Hero Image

AnitaB.org Talent Network

Connecting women in tech with the best professional opportunities!

Principal Site Reliability Engineer

Oracle

Oracle

Administration, Software Engineering
Bengaluru, Karnataka, India · Hyderabad, Telangana, India · Thiruvananthapuram, Kerala, India
Posted on Feb 17, 2026

Oracle is seeking a motivated Principal Site Reliability Engineer who thrives in a fast-paced, rapidly evolving technology environment. This role requires broad expertise in Linux administration, automation, cloud computing, networking, cloud security, performance analysis, and monitoring to ensure the stability, security, performance, and reliability of infrastructure.
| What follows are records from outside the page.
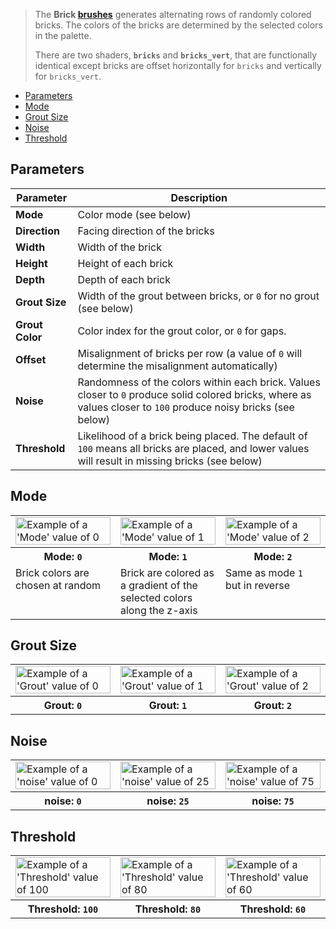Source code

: > The **Brick [brushes](Brush-Shaders)** generates alternating rows of randomly colored bricks. The colors of the bricks are determined by the selected colors in the palette.
> 
> There are two shaders, **`bricks`** and **`bricks_vert`**, that are functionally identical except bricks are offset horizontally for `bricks` and vertically for `bricks_vert`.

<!-- TOC -->
- [Parameters](#parameters)
- [Mode](#mode)
- [Grout Size](#grout-size)
- [Noise](#noise)
- [Threshold](#threshold)

## Parameters

Parameter | Description
--------- | -----------
**Mode** | Color mode (see below)
**Direction** | Facing direction of the bricks
**Width** | Width of the brick
**Height** | Height of each brick
**Depth** | Depth of each brick
**Grout Size** | Width of the grout between bricks, or `0` for no grout (see below)
**Grout Color** | Color index for the grout color, or `0` for gaps.
**Offset** | Misalignment of bricks per row (a value of `0` will determine the misalignment automatically)
**Noise** | Randomness of the colors within each brick. Values closer to `0` produce solid colored bricks, where as values closer to `100` produce noisy bricks (see below)
**Threshold** | Likelihood of a brick being placed. The default of `100` means all bricks are placed, and lower values will result in missing bricks (see below)

## Mode

<!-- SAMPLE brick_mode 3 -->
<table>
	<tr>
		<td width="33.33%"><img width="100%" src="https://s3.amazonaws.com/misc.lachlanmcdonald.com/magicavoxel-shaders/0.11.0/brick_mode_0.png" alt="Example of a 'Mode' value of 0"></td>
		<td width="33.33%"><img width="100%" src="https://s3.amazonaws.com/misc.lachlanmcdonald.com/magicavoxel-shaders/0.11.0/brick_mode_1.png" alt="Example of a 'Mode' value of 1"></td>
		<td width="33.33%"><img width="100%" src="https://s3.amazonaws.com/misc.lachlanmcdonald.com/magicavoxel-shaders/0.11.0/brick_mode_2.png" alt="Example of a 'Mode' value of 2"></td>
	</tr>
	<tr>
		<th>Mode: <code>0</code></th>
		<th>Mode: <code>1</code></th>
		<th>Mode: <code>2</code></th>
	</tr>
	<tr>
		<td valign="top">Brick colors are chosen at random</td>
		<td valign="top">Brick are colored as a gradient of the selected colors along the z-axis</td>
		<td valign="top">Same as mode <code>1</code> but in reverse</td>
	</tr>
</table>
<!-- END -->

## Grout Size

<!-- SAMPLE brick_grout 3 -->
<table>
	<tr>
		<td width="33.33%"><img width="100%" src="https://s3.amazonaws.com/misc.lachlanmcdonald.com/magicavoxel-shaders/0.11.0/brick_grout_0.png" alt="Example of a 'Grout' value of 0"></td>
		<td width="33.33%"><img width="100%" src="https://s3.amazonaws.com/misc.lachlanmcdonald.com/magicavoxel-shaders/0.11.0/brick_grout_1.png" alt="Example of a 'Grout' value of 1"></td>
		<td width="33.33%"><img width="100%" src="https://s3.amazonaws.com/misc.lachlanmcdonald.com/magicavoxel-shaders/0.11.0/brick_grout_2.png" alt="Example of a 'Grout' value of 2"></td>
	</tr>
	<tr>
		<th>Grout: <code>0</code></th>
		<th>Grout: <code>1</code></th>
		<th>Grout: <code>2</code></th>
	</tr>
</table>
<!-- END -->

## Noise

<!-- SAMPLE brick_noise 3 -->
<table>
	<tr>
		<td width="33.33%"><img width="100%" src="https://s3.amazonaws.com/misc.lachlanmcdonald.com/magicavoxel-shaders/0.11.0/brick_noise_0.png" alt="Example of a 'noise' value of 0"></td>
		<td width="33.33%"><img width="100%" src="https://s3.amazonaws.com/misc.lachlanmcdonald.com/magicavoxel-shaders/0.11.0/brick_noise_25.png" alt="Example of a 'noise' value of 25"></td>
		<td width="33.33%"><img width="100%" src="https://s3.amazonaws.com/misc.lachlanmcdonald.com/magicavoxel-shaders/0.11.0/brick_noise_75.png" alt="Example of a 'noise' value of 75"></td>
	</tr>
	<tr>
		<th>noise: <code>0</code></th>
		<th>noise: <code>25</code></th>
		<th>noise: <code>75</code></th>
	</tr>
</table>
<!-- END -->

## Threshold

<!-- SAMPLE brick_threshold 3 -->
<table>
	<tr>
		<td width="33.33%"><img width="100%" src="https://s3.amazonaws.com/misc.lachlanmcdonald.com/magicavoxel-shaders/0.11.0/brick_threshold_100.png" alt="Example of a 'Threshold' value of 100"></td>
		<td width="33.33%"><img width="100%" src="https://s3.amazonaws.com/misc.lachlanmcdonald.com/magicavoxel-shaders/0.11.0/brick_threshold_80.png" alt="Example of a 'Threshold' value of 80"></td>
		<td width="33.33%"><img width="100%" src="https://s3.amazonaws.com/misc.lachlanmcdonald.com/magicavoxel-shaders/0.11.0/brick_threshold_60.png" alt="Example of a 'Threshold' value of 60"></td>
	</tr>
	<tr>
		<th>Threshold: <code>100</code></th>
		<th>Threshold: <code>80</code></th>
		<th>Threshold: <code>60</code></th>
	</tr>
</table>
<!-- END -->
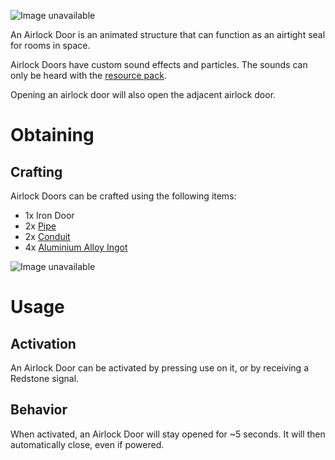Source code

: ![Image unavailable](https://i.imgur.com/we79YIg.gif)

An Airlock Door is an animated structure that can function as an airtight seal for rooms in space.

Airlock Doors have custom sound effects and particles. The sounds can only be heard with the [resource pack](Resource-Pack).

Opening an airlock door will also open the adjacent airlock door.

# Obtaining

## Crafting

Airlock Doors can be crafted using the following items:

* 1x Iron Door
* 2x [Pipe](Pipe)
* 2x [Conduit](Conduit)
* 4x [Aluminium Alloy Ingot](Aluminium-Alloy-Ingot)

![Image unavailable](https://i.imgur.com/8YOIqxG.png)

# Usage

## Activation

An Airlock Door can be activated by pressing use on it, or by receiving a Redstone signal.

## Behavior

When activated, an Airlock Door will stay opened for ~5 seconds. It will then automatically close, even if powered.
The Site Reliability Engineer will collaborate with multiple service and product teams to identify and resolve cross-team operational risks using strong engineering, troubleshooting, and operational guidance. The role also demands excellent communication and organizational skills, along with close partnership with service owners, engineers, and developers to deliver a superior support experience for the development community.


Only Oracle brings together the data, infrastructure, applications, and expertise to power everything from industry innovations to life-saving care. And with AI embedded across our products and services, we help customers turn that promise into a better future for all. Discover your potential at a company leading the way in AI and cloud solutions that impact billions of lives.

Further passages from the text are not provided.